[Stored data]
»»
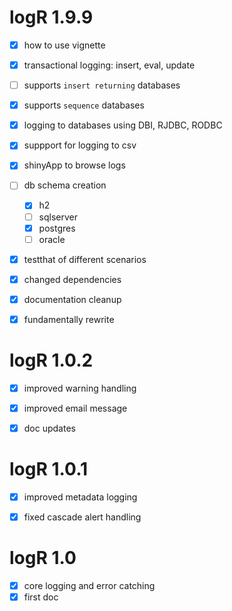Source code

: # logR 1.9.9

- [x] how to use vignette
- [x] transactional logging: insert, eval, update
- [ ] supports `insert returning` databases
- [x] supports `sequence` databases
- [x] logging to databases using DBI, RJDBC, RODBC
- [x] suppport for logging to csv
- [x] shinyApp to browse logs
- [ ] db schema creation
  - [x] h2
  - [ ] sqlserver
  - [x] postgres
  - [ ] oracle
- [x] testthat of different scenarios
- [x] changed dependencies
- [x] documentation cleanup
- [x] fundamentally rewrite


# logR 1.0.2

- [x] improved warning handling
- [x] improved email message
- [x] doc updates


# logR 1.0.1

- [x] improved metadata logging
- [x] fixed cascade alert handling


# logR 1.0

- [x] core logging and error catching
- [x] first doc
««
Description of the task ->
Out of the entries above, write out only the lines between the line holding "- [x] supports" and the line holding "- [x] core logging and error catching", inclusive, each exactly as given.

Solution ->
- [x] supports `sequence` databases
- [x] logging to databases using DBI, RJDBC, RODBC
- [x] suppport for logging to csv
- [x] shinyApp to browse logs
- [ ] db schema creation
  - [x] h2
  - [ ] sqlserver
  - [x] postgres
  - [ ] oracle
- [x] testthat of different scenarios
- [x] changed dependencies
- [x] documentation cleanup
- [x] fundamentally rewrite


# logR 1.0.2

- [x] improved warning handling
- [x] improved email message
- [x] doc updates


# logR 1.0.1

- [x] improved metadata logging
- [x] fixed cascade alert handling


# logR 1.0

- [x] core logging and error catching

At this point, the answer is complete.